#### [GIVEN ENTRIES]

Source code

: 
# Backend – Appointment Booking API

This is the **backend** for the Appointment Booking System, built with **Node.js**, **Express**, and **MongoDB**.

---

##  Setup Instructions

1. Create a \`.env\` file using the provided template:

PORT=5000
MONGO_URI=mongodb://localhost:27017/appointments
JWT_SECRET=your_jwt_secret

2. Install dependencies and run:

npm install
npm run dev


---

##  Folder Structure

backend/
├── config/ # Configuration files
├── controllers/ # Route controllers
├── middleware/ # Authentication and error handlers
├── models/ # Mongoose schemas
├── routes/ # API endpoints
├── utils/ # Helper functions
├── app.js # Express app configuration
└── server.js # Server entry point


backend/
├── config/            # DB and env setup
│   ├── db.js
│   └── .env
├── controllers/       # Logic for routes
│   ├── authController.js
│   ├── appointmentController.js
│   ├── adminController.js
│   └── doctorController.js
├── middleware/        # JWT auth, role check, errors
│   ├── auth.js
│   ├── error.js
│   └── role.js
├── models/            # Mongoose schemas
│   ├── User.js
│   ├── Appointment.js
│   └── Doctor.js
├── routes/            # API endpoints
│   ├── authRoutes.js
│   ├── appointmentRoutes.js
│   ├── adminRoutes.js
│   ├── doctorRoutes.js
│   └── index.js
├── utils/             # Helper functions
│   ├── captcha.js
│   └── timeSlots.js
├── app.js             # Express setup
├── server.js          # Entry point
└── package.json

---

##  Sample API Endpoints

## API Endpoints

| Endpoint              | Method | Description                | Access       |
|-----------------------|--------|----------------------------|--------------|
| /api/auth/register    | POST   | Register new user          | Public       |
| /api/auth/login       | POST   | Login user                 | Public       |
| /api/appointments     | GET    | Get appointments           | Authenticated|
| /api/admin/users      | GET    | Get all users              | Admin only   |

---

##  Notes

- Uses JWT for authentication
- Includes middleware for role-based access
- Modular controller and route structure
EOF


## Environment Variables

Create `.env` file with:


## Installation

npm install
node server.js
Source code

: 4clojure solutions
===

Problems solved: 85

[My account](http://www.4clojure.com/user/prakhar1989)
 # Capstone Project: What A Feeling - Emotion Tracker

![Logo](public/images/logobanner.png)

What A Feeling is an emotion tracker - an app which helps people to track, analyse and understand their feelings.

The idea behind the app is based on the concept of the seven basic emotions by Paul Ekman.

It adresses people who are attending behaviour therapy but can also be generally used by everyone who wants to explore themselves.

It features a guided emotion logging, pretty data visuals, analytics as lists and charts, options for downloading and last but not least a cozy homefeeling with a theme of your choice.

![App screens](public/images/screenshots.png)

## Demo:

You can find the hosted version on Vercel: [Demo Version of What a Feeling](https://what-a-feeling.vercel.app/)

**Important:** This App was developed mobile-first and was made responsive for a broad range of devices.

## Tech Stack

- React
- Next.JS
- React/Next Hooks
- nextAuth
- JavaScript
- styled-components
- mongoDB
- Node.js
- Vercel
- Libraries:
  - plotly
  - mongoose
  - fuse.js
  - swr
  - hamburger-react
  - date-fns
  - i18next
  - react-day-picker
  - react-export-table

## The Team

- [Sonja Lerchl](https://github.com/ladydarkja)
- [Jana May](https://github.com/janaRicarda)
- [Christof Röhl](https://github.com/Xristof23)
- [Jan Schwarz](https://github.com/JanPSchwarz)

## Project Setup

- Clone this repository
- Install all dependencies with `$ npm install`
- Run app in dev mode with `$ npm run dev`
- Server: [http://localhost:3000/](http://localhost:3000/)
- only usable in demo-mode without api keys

#### [PROBLEM STATEMENT]
Write the data out again. Match it word for word.

#### [RESPONSE]
Source code

: 
# Backend – Appointment Booking API

This is the **backend** for the Appointment Booking System, built with **Node.js**, **Express**, and **MongoDB**.

---

##  Setup Instructions

1. Create a \`.env\` file using the provided template:

PORT=5000
MONGO_URI=mongodb://localhost:27017/appointments
JWT_SECRET=your_jwt_secret

2. Install dependencies and run:

npm install
npm run dev


---

##  Folder Structure

backend/
├── config/ # Configuration files
├── controllers/ # Route controllers
├── middleware/ # Authentication and error handlers
├── models/ # Mongoose schemas
├── routes/ # API endpoints
├── utils/ # Helper functions
├── app.js # Express app configuration
└── server.js # Server entry point


backend/
├── config/            # DB and env setup
│   ├── db.js
│   └── .env
├── controllers/       # Logic for routes
│   ├── authController.js
│   ├── appointmentController.js
│   ├── adminController.js
│   └── doctorController.js
├── middleware/        # JWT auth, role check, errors
│   ├── auth.js
│   ├── error.js
│   └── role.js
├── models/            # Mongoose schemas
│   ├── User.js
│   ├── Appointment.js
│   └── Doctor.js
├── routes/            # API endpoints
│   ├── authRoutes.js
│   ├── appointmentRoutes.js
│   ├── adminRoutes.js
│   ├── doctorRoutes.js
│   └── index.js
├── utils/             # Helper functions
│   ├── captcha.js
│   └── timeSlots.js
├── app.js             # Express setup
├── server.js          # Entry point
└── package.json

---

##  Sample API Endpoints

## API Endpoints

| Endpoint              | Method | Description                | Access       |
|-----------------------|--------|----------------------------|--------------|
| /api/auth/register    | POST   | Register new user          | Public       |
| /api/auth/login       | POST   | Login user                 | Public       |
| /api/appointments     | GET    | Get appointments           | Authenticated|
| /api/admin/users      | GET    | Get all users              | Admin only   |

---

##  Notes

- Uses JWT for authentication
- Includes middleware for role-based access
- Modular controller and route structure
EOF


## Environment Variables

Create `.env` file with:


## Installation

npm install
node server.js
Source code

: 4clojure solutions
===

Problems solved: 85

[My account](http://www.4clojure.com/user/prakhar1989)
 # Capstone Project: What A Feeling - Emotion Tracker

![Logo](public/images/logobanner.png)

What A Feeling is an emotion tracker - an app which helps people to track, analyse and understand their feelings.

The idea behind the app is based on the concept of the seven basic emotions by Paul Ekman.

It adresses people who are attending behaviour therapy but can also be generally used by everyone who wants to explore themselves.

It features a guided emotion logging, pretty data visuals, analytics as lists and charts, options for downloading and last but not least a cozy homefeeling with a theme of your choice.

![App screens](public/images/screenshots.png)

## Demo:

You can find the hosted version on Vercel: [Demo Version of What a Feeling](https://what-a-feeling.vercel.app/)

**Important:** This App was developed mobile-first and was made responsive for a broad range of devices.

## Tech Stack

- React
- Next.JS
- React/Next Hooks
- nextAuth
- JavaScript
- styled-components
- mongoDB
- Node.js
- Vercel
- Libraries:
  - plotly
  - mongoose
  - fuse.js
  - swr
  - hamburger-react
  - date-fns
  - i18next
  - react-day-picker
  - react-export-table

## The Team

- [Sonja Lerchl](https://github.com/ladydarkja)
- [Jana May](https://github.com/janaRicarda)
- [Christof Röhl](https://github.com/Xristof23)
- [Jan Schwarz](https://github.com/JanPSchwarz)

## Project Setup

- Clone this repository
- Install all dependencies with `$ npm install`
- Run app in dev mode with `$ npm run dev`
- Server: [http://localhost:3000/](http://localhost:3000/)
- only usable in demo-mode without api keys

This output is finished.